→ **TASK DESCRIPTION**
From the first line of the data below, repeat each line exactly until you reach the line with "trying to know"; include that line too.

━━━━━ GIVEN DATA ━━━━━

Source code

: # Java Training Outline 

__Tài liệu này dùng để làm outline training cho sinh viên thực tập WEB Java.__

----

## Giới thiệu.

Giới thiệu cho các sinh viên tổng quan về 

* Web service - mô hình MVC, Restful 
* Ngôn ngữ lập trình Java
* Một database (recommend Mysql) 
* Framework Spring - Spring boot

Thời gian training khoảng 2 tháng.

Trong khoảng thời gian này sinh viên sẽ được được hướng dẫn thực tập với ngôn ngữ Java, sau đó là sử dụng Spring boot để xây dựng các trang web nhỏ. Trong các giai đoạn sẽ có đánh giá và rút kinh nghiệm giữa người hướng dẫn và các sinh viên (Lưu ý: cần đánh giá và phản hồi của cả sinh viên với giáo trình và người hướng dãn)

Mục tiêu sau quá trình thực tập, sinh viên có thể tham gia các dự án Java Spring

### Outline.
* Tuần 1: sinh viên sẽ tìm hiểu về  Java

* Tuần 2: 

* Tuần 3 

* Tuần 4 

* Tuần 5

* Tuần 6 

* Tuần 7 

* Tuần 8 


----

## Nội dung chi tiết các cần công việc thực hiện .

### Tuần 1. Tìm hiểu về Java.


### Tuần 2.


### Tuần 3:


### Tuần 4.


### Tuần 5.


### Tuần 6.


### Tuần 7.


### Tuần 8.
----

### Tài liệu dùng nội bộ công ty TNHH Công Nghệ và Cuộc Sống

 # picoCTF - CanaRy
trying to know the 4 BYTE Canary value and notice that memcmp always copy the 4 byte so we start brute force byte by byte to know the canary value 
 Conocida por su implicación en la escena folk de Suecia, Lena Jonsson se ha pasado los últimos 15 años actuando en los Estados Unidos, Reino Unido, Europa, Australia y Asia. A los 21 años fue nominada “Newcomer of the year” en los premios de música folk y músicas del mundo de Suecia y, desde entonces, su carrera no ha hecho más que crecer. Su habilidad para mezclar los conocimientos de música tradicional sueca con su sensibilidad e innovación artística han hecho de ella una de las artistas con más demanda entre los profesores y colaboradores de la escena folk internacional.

━━━━━

→ **PROBLEM SOLUTION**
Source code

: # Java Training Outline 

__Tài liệu này dùng để làm outline training cho sinh viên thực tập WEB Java.__

----

## Giới thiệu.

Giới thiệu cho các sinh viên tổng quan về 

* Web service - mô hình MVC, Restful 
* Ngôn ngữ lập trình Java
* Một database (recommend Mysql) 
* Framework Spring - Spring boot

Thời gian training khoảng 2 tháng.

Trong khoảng thời gian này sinh viên sẽ được được hướng dẫn thực tập với ngôn ngữ Java, sau đó là sử dụng Spring boot để xây dựng các trang web nhỏ. Trong các giai đoạn sẽ có đánh giá và rút kinh nghiệm giữa người hướng dẫn và các sinh viên (Lưu ý: cần đánh giá và phản hồi của cả sinh viên với giáo trình và người hướng dãn)

Mục tiêu sau quá trình thực tập, sinh viên có thể tham gia các dự án Java Spring

### Outline.
* Tuần 1: sinh viên sẽ tìm hiểu về  Java

* Tuần 2: 

* Tuần 3 

* Tuần 4 

* Tuần 5

* Tuần 6 

* Tuần 7 

* Tuần 8 


----

## Nội dung chi tiết các cần công việc thực hiện .

### Tuần 1. Tìm hiểu về Java.


### Tuần 2.


### Tuần 3:


### Tuần 4.


### Tuần 5.


### Tuần 6.


### Tuần 7.


### Tuần 8.
----

### Tài liệu dùng nội bộ công ty TNHH Công Nghệ và Cuộc Sống

 # picoCTF - CanaRy
trying to know the 4 BYTE Canary value and notice that memcmp always copy the 4 byte so we start brute force byte by byte to know the canary value 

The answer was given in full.